Personal information
- Born: April 12, 1995 (age 31) Mechanicsville, Virginia, U.S.
- Listed height: 5 ft 11 in (1.80 m)
- Listed weight: 230 lb (104 kg)

Career information
- High school: Hanover (Mechanicsville)
- College: Virginia Tech
- NFL draft: 2017: 6th round, 206th overall pick

Career history
- Los Angeles Rams (2017–2018)*; Buffalo Bills (2018)*;
- * Offseason or practice squad member only
- Stats at Pro Football Reference

= Sam Rogers (fullback) =

American football player and coach (born 1995)

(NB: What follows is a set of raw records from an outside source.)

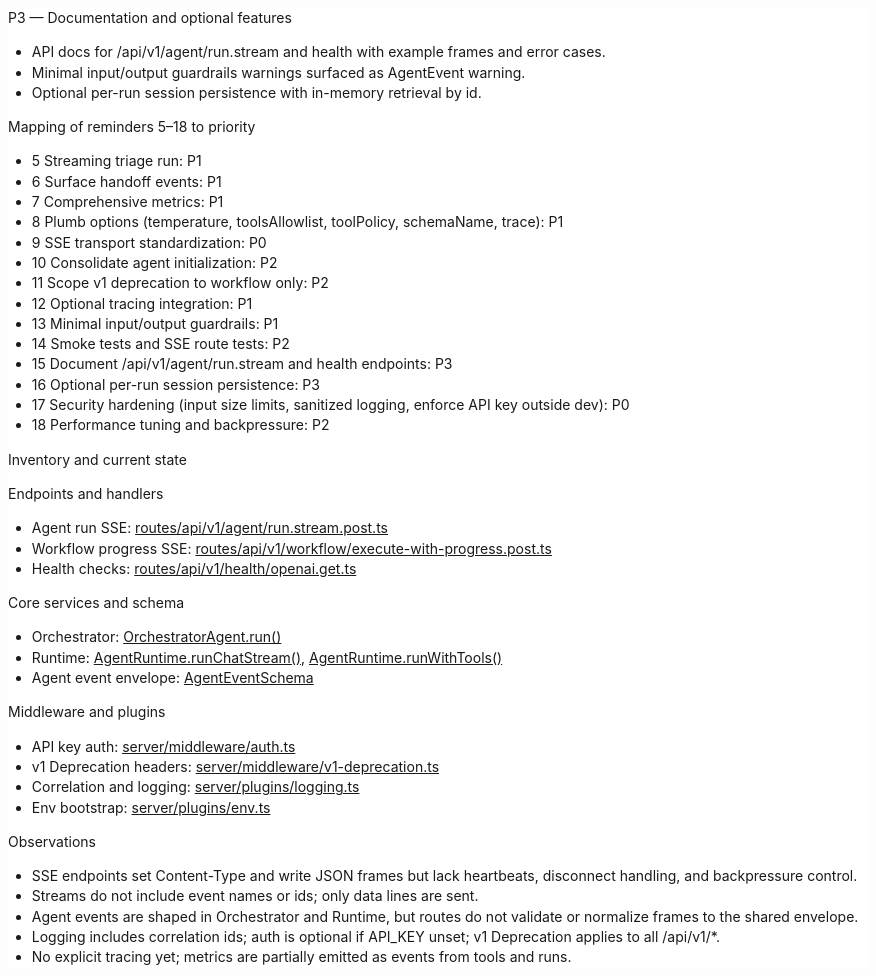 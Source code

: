 P3 — Documentation and optional features
- API docs for /api/v1/agent/run.stream and health with example frames and error cases.
- Minimal input/output guardrails warnings surfaced as AgentEvent warning.
- Optional per-run session persistence with in-memory retrieval by id.

Mapping of reminders 5–18 to priority
- 5 Streaming triage run: P1
- 6 Surface handoff events: P1
- 7 Comprehensive metrics: P1
- 8 Plumb options (temperature, toolsAllowlist, toolPolicy, schemaName, trace): P1
- 9 SSE transport standardization: P0
- 10 Consolidate agent initialization: P2
- 11 Scope v1 deprecation to workflow only: P2
- 12 Optional tracing integration: P1
- 13 Minimal input/output guardrails: P1
- 14 Smoke tests and SSE route tests: P2
- 15 Document /api/v1/agent/run.stream and health endpoints: P3
- 16 Optional per-run session persistence: P3
- 17 Security hardening (input size limits, sanitized logging, enforce API key outside dev): P0
- 18 Performance tuning and backpressure: P2

Inventory and current state

Endpoints and handlers
- Agent run SSE: [routes/api/v1/agent/run.stream.post.ts](awesomeposter/packages/agents-server/routes/api/v1/agent/run.stream.post.ts:1)
- Workflow progress SSE: [routes/api/v1/workflow/execute-with-progress.post.ts](awesomeposter/packages/agents-server/routes/api/v1/workflow/execute-with-progress.post.ts:1)
- Health checks: [routes/api/v1/health/openai.get.ts](awesomeposter/packages/agents-server/routes/api/v1/health/openai.get.ts:1)

Core services and schema
- Orchestrator: [OrchestratorAgent.run()](awesomeposter/packages/agents-server/src/services/orchestrator-agent.ts:15)
- Runtime: [AgentRuntime.runChatStream()](awesomeposter/packages/agents-server/src/services/agent-runtime.ts:118), [AgentRuntime.runWithTools()](awesomeposter/packages/agents-server/src/services/agent-runtime.ts:97)
- Agent event envelope: [AgentEventSchema](awesomeposter/packages/shared/src/agent-run.ts:26)

Middleware and plugins
- API key auth: [server/middleware/auth.ts](awesomeposter/packages/agents-server/server/middleware/auth.ts:1)
- v1 Deprecation headers: [server/middleware/v1-deprecation.ts](awesomeposter/packages/agents-server/server/middleware/v1-deprecation.ts:1)
- Correlation and logging: [server/plugins/logging.ts](awesomeposter/packages/agents-server/server/plugins/logging.ts:1)
- Env bootstrap: [server/plugins/env.ts](awesomeposter/packages/agents-server/server/plugins/env.ts:1)

Observations
- SSE endpoints set Content-Type and write JSON frames but lack heartbeats, disconnect handling, and backpressure control.
- Streams do not include event names or ids; only data lines are sent.
- Agent events are shaped in Orchestrator and Runtime, but routes do not validate or normalize frames to the shared envelope.
- Logging includes correlation ids; auth is optional if API_KEY unset; v1 Deprecation applies to all /api/v1/*.
- No explicit tracing yet; metrics are partially emitted as events from tools and runs.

Sam Rogers (born April 12, 1995) is an American former professional football fullback and coach who is currently the head coach at Hanover High School. He played college football at Virginia Tech, and spent time on the rosters of the Los Angeles Rams and Buffalo Bills.

==Early life==
In high school, Rogers played a multitude of positions, including quarterback, running back, and wide receiver. He rushed for 1,178 yards and 18 touchdowns and threw for 1,006 yards and six touchdowns as a senior, and caught 5 passes for 90 yards. During that time, he also played basketball and lacrosse.

==College career==
Rogers played college football at Virginia Tech.

==Professional career==
===Los Angeles Rams===
Rogers was selected by the Los Angeles Rams in the sixth round, 206th overall, in the 2017 NFL draft. He was the third of four Virginia Tech Hokies to be selected that year. He was waived on September 2, 2017, and was signed to the Rams' practice squad the next day. He signed a reserve/future contract with the Rams on January 8, 2018. On May 15, 2018, Rogers was waived by the Rams.

===Buffalo Bills===
Rogers signed with the Buffalo Bills on August 15, 2018, but was waived on September 1, 2018.

==Coaching career==
After his NFL playing career was over, Rogers joined Benedictine College Preparatory as an assistant coach for their football team in 2018. He later joined the coaching staff of his alma mater, Hanover High School, beginning as an assistant in 2019 and becoming the head coach in 2020.